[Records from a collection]

##########

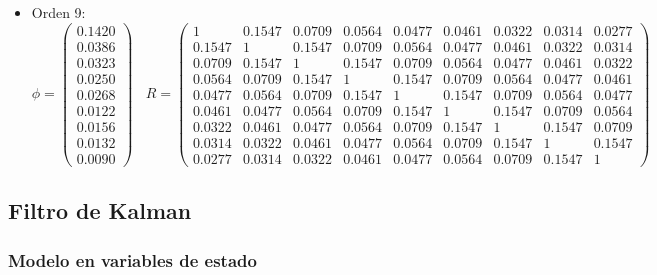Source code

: \begin{itemize}
\item Orden 9:
\begin{equation*}
	\phi = 
	\begin{pmatrix}
		0.1420 \\
		0.0386 \\
		0.0323 \\
		0.0250 \\
		0.0268 \\
		0.0122 \\
		0.0156 \\
		0.0132 \\
		0.0090
	\end{pmatrix}	\	\	\	\
	R =
	\begin{pmatrix}	
	1 & 0.1547 & 0.0709 & 0.0564 & 0.0477 & 0.0461 & 0.0322 & 0.0314 & 0.0277 \\
	0.1547 & 1 & 0.1547 & 0.0709 & 0.0564 & 0.0477 & 0.0461 & 0.0322 & 0.0314 \\
	0.0709 & 0.1547 & 1 & 0.1547 & 0.0709 & 0.0564 & 0.0477 & 0.0461 & 0.0322 \\
	0.0564 & 0.0709 & 0.1547 & 1 & 0.1547 & 0.0709 & 0.0564 & 0.0477 & 0.0461 \\
	0.0477 & 0.0564 & 0.0709 & 0.1547 & 1 & 0.1547 & 0.0709 & 0.0564 & 0.0477 \\
	0.0461 & 0.0477 & 0.0564 & 0.0709 & 0.1547 & 1 & 0.1547 & 0.0709 & 0.0564 \\
	0.0322 & 0.0461 & 0.0477 & 0.0564 & 0.0709 & 0.1547 & 1 & 0.1547 & 0.0709 \\
	0.0314 & 0.0322 & 0.0461 & 0.0477 & 0.0564 & 0.0709 & 0.1547 & 1 & 0.1547 \\
	0.0277 & 0.0314 & 0.0322 & 0.0461 & 0.0477 & 0.0564 & 0.0709 & 0.1547 & 1	  
	\end{pmatrix}
\end{equation*}

\end{itemize}

\subsection{Filtro de Kalman}
\subsubsection{Modelo en variables de estado}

##########

• _ASSIGNMENT_
Each line that includes the string "begin" should be copied from the data.

• _RESULT_
: \begin{itemize}
\begin{equation*}
	\begin{pmatrix}
	\begin{pmatrix}	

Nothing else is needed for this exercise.